◆ **Problem description**
Below are some records. Count the lines with "that" in them and give nothing but the total.

◆ **Data to use**
↓

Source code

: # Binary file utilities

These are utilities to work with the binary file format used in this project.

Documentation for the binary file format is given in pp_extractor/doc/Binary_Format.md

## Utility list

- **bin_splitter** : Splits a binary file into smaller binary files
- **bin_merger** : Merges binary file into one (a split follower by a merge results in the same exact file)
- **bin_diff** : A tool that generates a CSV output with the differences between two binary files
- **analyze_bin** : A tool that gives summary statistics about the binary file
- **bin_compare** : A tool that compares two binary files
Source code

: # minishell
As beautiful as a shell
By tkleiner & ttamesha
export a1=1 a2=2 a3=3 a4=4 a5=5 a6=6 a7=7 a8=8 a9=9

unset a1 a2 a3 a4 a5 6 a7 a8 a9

↑

◆ **Solution to this task**
3